[Exercise brief] Go through the records below line by line, counting those that contain the word "exceptions"; answer with the count only.

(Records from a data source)

========

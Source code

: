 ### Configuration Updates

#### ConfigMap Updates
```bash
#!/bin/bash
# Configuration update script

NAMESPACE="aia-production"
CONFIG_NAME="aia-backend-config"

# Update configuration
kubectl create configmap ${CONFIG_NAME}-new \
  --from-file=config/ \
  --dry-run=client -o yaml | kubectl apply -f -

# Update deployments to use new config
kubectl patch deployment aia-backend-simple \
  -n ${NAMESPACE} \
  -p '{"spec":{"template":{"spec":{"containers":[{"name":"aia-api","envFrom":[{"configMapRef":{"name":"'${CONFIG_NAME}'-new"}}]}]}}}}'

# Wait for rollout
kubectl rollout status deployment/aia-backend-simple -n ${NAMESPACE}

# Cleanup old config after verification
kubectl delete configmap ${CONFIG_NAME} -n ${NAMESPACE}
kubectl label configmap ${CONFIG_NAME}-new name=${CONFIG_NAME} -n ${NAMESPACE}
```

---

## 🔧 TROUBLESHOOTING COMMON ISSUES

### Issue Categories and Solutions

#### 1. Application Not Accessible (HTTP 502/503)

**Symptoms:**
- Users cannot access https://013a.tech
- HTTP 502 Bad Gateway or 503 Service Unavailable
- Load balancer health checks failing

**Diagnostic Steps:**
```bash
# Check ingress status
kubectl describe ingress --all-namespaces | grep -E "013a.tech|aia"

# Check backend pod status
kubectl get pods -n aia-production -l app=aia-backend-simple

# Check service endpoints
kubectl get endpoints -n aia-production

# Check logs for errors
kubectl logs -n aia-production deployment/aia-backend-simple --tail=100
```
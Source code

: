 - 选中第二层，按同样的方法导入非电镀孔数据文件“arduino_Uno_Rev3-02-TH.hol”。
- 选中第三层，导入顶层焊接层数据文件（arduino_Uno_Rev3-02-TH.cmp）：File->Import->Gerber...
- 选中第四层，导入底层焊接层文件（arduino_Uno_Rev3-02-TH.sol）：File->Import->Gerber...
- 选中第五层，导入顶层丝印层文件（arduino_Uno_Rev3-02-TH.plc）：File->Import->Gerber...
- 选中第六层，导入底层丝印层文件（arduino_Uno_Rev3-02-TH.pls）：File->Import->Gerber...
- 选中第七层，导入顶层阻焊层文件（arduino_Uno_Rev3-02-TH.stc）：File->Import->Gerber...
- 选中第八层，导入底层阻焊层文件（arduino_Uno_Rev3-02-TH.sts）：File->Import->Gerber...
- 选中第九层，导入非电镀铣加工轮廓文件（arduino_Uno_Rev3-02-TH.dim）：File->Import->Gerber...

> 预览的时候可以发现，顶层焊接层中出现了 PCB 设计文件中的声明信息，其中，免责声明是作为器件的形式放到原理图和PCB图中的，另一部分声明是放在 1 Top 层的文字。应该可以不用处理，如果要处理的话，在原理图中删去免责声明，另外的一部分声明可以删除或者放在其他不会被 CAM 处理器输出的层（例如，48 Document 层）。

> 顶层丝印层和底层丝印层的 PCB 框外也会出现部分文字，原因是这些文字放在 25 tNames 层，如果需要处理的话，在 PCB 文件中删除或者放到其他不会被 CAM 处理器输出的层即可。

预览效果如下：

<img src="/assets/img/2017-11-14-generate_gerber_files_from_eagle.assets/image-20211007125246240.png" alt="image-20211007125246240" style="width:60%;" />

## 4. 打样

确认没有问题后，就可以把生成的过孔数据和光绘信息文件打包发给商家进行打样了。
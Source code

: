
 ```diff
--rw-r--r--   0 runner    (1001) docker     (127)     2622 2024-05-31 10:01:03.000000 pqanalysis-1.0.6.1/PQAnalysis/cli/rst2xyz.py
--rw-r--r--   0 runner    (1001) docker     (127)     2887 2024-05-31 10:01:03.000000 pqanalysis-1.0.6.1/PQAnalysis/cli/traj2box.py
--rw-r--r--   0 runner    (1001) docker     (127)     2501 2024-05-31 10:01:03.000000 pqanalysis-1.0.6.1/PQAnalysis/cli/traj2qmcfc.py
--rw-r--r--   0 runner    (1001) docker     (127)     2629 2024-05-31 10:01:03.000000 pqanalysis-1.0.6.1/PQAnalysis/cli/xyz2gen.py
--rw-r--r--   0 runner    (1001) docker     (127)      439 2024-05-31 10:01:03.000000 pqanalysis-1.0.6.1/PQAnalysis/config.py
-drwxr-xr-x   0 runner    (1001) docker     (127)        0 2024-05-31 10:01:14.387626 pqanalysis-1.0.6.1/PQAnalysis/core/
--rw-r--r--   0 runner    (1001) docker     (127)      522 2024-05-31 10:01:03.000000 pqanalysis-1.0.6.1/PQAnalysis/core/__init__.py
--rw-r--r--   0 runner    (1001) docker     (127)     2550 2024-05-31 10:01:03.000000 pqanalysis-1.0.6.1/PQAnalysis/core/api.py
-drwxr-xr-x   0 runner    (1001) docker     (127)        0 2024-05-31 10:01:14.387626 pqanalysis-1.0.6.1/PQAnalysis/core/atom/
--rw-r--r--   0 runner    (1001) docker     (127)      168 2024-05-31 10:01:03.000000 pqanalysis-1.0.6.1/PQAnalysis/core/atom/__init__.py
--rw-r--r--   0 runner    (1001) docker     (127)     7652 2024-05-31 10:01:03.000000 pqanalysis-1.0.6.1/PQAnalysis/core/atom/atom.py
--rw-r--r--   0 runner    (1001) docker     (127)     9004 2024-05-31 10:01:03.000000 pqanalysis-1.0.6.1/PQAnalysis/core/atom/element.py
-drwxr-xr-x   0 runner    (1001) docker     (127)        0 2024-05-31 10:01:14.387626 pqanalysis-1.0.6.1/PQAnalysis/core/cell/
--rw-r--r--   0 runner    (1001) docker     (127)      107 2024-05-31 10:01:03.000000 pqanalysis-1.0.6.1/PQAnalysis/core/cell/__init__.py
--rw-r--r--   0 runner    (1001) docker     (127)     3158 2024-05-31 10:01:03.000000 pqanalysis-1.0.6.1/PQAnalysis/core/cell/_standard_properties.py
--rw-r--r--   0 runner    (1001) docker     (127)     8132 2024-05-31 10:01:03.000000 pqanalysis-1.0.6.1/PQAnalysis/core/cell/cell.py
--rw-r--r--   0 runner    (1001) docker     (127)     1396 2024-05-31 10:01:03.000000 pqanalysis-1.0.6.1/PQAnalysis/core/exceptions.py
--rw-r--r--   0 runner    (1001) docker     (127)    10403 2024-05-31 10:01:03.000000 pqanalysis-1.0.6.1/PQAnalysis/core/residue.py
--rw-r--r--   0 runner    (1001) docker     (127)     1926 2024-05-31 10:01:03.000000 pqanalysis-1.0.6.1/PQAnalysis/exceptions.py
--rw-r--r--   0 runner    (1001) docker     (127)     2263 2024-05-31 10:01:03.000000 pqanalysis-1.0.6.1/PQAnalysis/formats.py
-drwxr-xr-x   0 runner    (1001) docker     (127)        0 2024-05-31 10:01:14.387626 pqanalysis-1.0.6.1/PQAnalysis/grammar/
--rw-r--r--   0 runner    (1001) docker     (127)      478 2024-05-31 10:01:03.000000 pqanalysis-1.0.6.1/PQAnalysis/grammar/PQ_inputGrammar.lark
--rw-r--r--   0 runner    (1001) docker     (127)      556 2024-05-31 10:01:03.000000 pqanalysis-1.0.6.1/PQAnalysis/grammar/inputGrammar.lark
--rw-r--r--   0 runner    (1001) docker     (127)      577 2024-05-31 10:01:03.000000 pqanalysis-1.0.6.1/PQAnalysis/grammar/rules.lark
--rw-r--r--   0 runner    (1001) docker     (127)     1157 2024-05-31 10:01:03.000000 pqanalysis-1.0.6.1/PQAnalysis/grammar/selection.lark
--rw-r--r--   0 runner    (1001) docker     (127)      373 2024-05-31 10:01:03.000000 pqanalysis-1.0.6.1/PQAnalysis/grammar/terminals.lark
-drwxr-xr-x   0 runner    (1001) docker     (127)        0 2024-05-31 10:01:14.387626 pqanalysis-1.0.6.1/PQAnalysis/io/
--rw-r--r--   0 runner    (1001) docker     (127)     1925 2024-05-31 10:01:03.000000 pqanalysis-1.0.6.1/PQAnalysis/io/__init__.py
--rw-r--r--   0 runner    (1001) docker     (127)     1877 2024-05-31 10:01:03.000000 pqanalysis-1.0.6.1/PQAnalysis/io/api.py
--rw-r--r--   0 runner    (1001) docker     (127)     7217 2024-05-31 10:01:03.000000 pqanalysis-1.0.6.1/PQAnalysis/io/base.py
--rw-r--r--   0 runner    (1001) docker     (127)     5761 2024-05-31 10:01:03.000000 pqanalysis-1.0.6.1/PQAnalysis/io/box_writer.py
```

========

[Result for this task] 2